If you wish to exercise any of your data protection rights or if you consider that we have processed your personal data in violation of applicable law, please contact us as detailed in the ‘How can I contact you’ section above.

If you consider that we have processed your personal data in violation of applicable law or that we have failed to remedy such violation to your reasonable satisfaction, you may also lodge a complaint with the data protection supervisory authority in your country.

14. What steps will you take to protect children’s privacy?

Protecting the privacy of young children and minors is especially important.  For that reason, we do not allow children under 13 years of age to use the Site, we do not knowingly collect or maintain information from persons under 13 years of age and no part of the Site is directed to persons under 13 years of age.  If you are under 13 years of age, then please do not use or access the Site at any time or in any manner. 

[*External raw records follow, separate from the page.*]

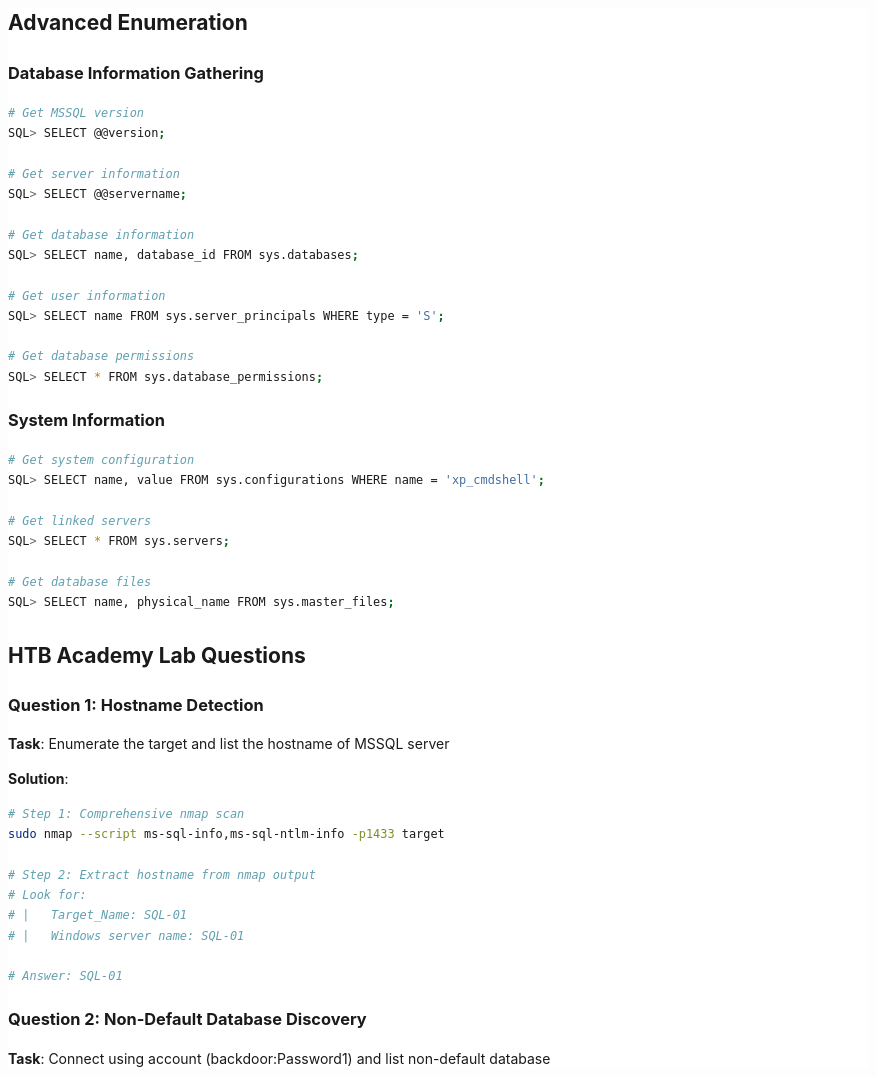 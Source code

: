 ## Advanced Enumeration

### Database Information Gathering
```bash
# Get MSSQL version
SQL> SELECT @@version;

# Get server information
SQL> SELECT @@servername;

# Get database information
SQL> SELECT name, database_id FROM sys.databases;

# Get user information
SQL> SELECT name FROM sys.server_principals WHERE type = 'S';

# Get database permissions
SQL> SELECT * FROM sys.database_permissions;
```

### System Information
```bash
# Get system configuration
SQL> SELECT name, value FROM sys.configurations WHERE name = 'xp_cmdshell';

# Get linked servers
SQL> SELECT * FROM sys.servers;

# Get database files
SQL> SELECT name, physical_name FROM sys.master_files;
```

## HTB Academy Lab Questions

### Question 1: Hostname Detection
**Task**: Enumerate the target and list the hostname of MSSQL server

**Solution**:
```bash
# Step 1: Comprehensive nmap scan
sudo nmap --script ms-sql-info,ms-sql-ntlm-info -p1433 target

# Step 2: Extract hostname from nmap output
# Look for:
# |   Target_Name: SQL-01
# |   Windows server name: SQL-01

# Answer: SQL-01
```

### Question 2: Non-Default Database Discovery
**Task**: Connect using account (backdoor:Password1) and list non-default database
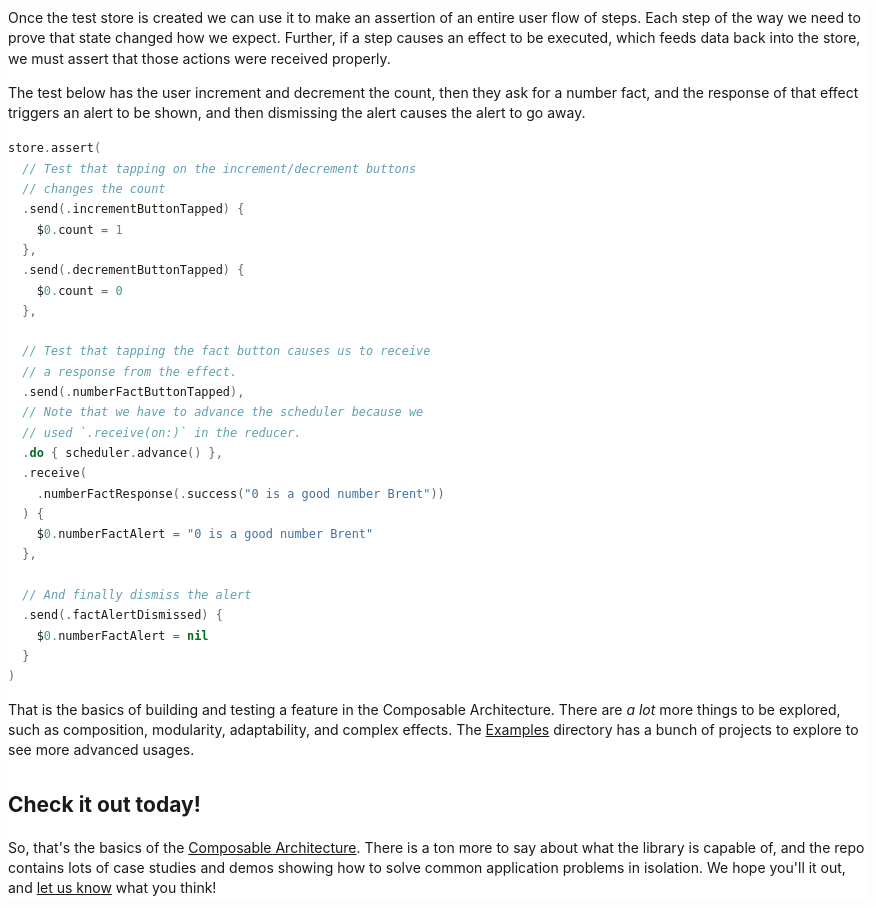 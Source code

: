 Once the test store is created we can use it to make an assertion of an entire user flow of steps.
Each step of the way we need to prove that state changed how we expect. Further, if a step causes an
effect to be executed, which feeds data back into the store, we must assert that those actions were
received properly.

The test below has the user increment and decrement the count, then they ask for a number fact, and
the response of that effect triggers an alert to be shown, and then dismissing the alert causes the
alert to go away.

```swift
store.assert(
  // Test that tapping on the increment/decrement buttons
  // changes the count
  .send(.incrementButtonTapped) {
    $0.count = 1
  },
  .send(.decrementButtonTapped) {
    $0.count = 0
  },

  // Test that tapping the fact button causes us to receive
  // a response from the effect.
  .send(.numberFactButtonTapped),
  // Note that we have to advance the scheduler because we
  // used `.receive(on:)` in the reducer.
  .do { scheduler.advance() },
  .receive(
    .numberFactResponse(.success("0 is a good number Brent"))
  ) {
    $0.numberFactAlert = "0 is a good number Brent"
  },

  // And finally dismiss the alert
  .send(.factAlertDismissed) {
    $0.numberFactAlert = nil
  }
)
```

That is the basics of building and testing a feature in the Composable Architecture. There are _a
lot_ more things to be explored, such as composition, modularity, adaptability, and complex effects.
The [Examples](./Examples) directory has a bunch of projects to explore to see more advanced usages.

## Check it out today!

So, that's the basics of the
[Composable Architecture](https://github.com/pointfreeco/swift-composable-architecture). There is a
ton more to say about what the library is capable of, and the repo contains lots of case studies and
demos showing how to solve common application problems in isolation. We hope you'll it out, and
[let us know](https://www.twitter.com/pointfreeco) what you think!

If you discover that a child under 13 years of age has provided us with information, please alert us at [email protected].

15. What steps will you take to ensure the security of my personally identifiable information?

We are committed to keeping your personally identifiable information safe and secure. Therefore, we use certain physical, managerial, and technical safeguards– e.g., data collection, storage and processing practices and security measures that are designed to protect the integrity and security of your personally identifiable information. Even so, despite our reasonable efforts, no security measure is ever perfect or impenetrable. You are also responsible for keeping your personally identifiable information secure; for example, you should make sure you only use trusted wireless connections in transmitting any personally identifiable information or other sensitive information. You are encouraged not to share sensitive information with us unless it is absolutely necessary.

We cannot guarantee that your information may not be accessed, disclosed, altered, or destroyed by breach of any of our physical, technical, or managerial safeguards. We are not responsible for circumvention of any privacy settings or security measures contained on the Site.

If you provide credit card information to make a donation, your credit card information is not stored, held or accessible by us. Instead, such information is collected by a third-party Payment Processor (as discssed above), which specializes in the secure processing of credit or debit card transactions. To the extent a Payment Processor is used to process any donations, your information will only be used by the relevant Payment Processor in connection with processing related to the donation, including for reporting purposes.

In addition, we have taken appropriate steps designed to ensure compliance with all Internal Revenue Service, state and local regulations and WIFM’s internal policies governing the retention, management, and destruction of donor information collected and maintained by WIFM.